*PROBLEM TO WORK ON*: Could you print exactly the lines of the listing below, starting at the line that has "- 모든 API 엔드포인트 정상 동작" and ending at the line that has "### **Official Security Declaration**", and only those lines?

(RECORDS PROVIDED Opens)

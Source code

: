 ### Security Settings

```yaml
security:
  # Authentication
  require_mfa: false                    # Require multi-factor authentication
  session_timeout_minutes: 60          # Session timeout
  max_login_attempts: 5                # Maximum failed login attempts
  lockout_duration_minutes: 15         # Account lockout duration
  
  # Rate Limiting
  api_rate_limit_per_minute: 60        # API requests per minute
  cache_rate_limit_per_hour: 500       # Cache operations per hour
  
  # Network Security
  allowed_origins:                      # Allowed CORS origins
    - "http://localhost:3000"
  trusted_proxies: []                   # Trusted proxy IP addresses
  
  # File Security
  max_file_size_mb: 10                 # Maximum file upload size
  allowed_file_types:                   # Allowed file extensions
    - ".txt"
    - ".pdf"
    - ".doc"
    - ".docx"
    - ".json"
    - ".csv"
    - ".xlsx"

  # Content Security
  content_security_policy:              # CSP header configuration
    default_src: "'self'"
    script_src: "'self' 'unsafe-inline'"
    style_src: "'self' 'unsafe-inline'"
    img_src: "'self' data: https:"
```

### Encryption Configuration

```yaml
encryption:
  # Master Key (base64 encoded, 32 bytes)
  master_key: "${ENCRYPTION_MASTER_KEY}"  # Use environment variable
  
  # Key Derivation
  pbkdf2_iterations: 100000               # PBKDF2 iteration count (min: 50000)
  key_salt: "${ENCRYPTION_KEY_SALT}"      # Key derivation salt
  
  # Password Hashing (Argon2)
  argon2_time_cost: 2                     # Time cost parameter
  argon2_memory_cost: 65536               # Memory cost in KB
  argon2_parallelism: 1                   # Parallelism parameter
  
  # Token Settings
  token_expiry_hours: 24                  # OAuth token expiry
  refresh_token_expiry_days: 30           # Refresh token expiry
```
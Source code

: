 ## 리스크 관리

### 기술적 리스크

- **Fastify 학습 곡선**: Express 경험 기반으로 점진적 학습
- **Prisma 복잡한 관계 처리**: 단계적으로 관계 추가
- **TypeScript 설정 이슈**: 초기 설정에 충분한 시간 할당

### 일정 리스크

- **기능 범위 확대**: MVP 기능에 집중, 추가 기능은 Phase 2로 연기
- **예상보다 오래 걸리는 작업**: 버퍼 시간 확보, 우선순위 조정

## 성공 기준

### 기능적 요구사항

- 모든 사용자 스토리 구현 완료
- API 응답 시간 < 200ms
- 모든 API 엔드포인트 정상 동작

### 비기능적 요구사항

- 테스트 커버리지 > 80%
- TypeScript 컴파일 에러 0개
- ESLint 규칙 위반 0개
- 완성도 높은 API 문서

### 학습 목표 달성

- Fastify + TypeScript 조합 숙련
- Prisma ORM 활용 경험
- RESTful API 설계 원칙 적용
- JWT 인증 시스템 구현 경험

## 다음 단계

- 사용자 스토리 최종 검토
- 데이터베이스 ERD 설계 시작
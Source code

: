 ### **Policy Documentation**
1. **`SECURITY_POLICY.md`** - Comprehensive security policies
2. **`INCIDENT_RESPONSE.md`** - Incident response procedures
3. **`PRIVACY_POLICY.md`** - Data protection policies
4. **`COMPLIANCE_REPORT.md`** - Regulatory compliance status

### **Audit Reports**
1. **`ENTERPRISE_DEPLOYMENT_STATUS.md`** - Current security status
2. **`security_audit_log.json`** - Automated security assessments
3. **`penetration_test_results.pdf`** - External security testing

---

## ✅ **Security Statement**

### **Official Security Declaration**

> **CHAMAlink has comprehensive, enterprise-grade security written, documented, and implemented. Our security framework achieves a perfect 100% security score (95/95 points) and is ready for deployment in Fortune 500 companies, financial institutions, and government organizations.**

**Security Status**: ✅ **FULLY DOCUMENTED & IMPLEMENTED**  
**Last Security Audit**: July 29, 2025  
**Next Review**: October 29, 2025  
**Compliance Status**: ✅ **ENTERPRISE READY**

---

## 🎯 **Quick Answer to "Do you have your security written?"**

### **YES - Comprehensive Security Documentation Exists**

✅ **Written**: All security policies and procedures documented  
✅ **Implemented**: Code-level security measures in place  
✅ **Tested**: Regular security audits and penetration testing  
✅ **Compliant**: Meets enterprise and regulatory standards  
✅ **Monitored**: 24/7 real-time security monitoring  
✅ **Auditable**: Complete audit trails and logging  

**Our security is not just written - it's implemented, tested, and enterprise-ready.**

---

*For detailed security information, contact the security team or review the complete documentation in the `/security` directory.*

(RECORDS PROVIDED Closes)

*FINISHED EXERCISE*:
- 모든 API 엔드포인트 정상 동작

### 비기능적 요구사항

- 테스트 커버리지 > 80%
- TypeScript 컴파일 에러 0개
- ESLint 규칙 위반 0개
- 완성도 높은 API 문서

### 학습 목표 달성

- Fastify + TypeScript 조합 숙련
- Prisma ORM 활용 경험
- RESTful API 설계 원칙 적용
- JWT 인증 시스템 구현 경험

## 다음 단계

- 사용자 스토리 최종 검토
- 데이터베이스 ERD 설계 시작
Source code

: ### **Policy Documentation**
1. **`SECURITY_POLICY.md`** - Comprehensive security policies
2. **`INCIDENT_RESPONSE.md`** - Incident response procedures
3. **`PRIVACY_POLICY.md`** - Data protection policies
4. **`COMPLIANCE_REPORT.md`** - Regulatory compliance status

### **Audit Reports**
1. **`ENTERPRISE_DEPLOYMENT_STATUS.md`** - Current security status
2. **`security_audit_log.json`** - Automated security assessments
3. **`penetration_test_results.pdf`** - External security testing

---

## ✅ **Security Statement**

### **Official Security Declaration**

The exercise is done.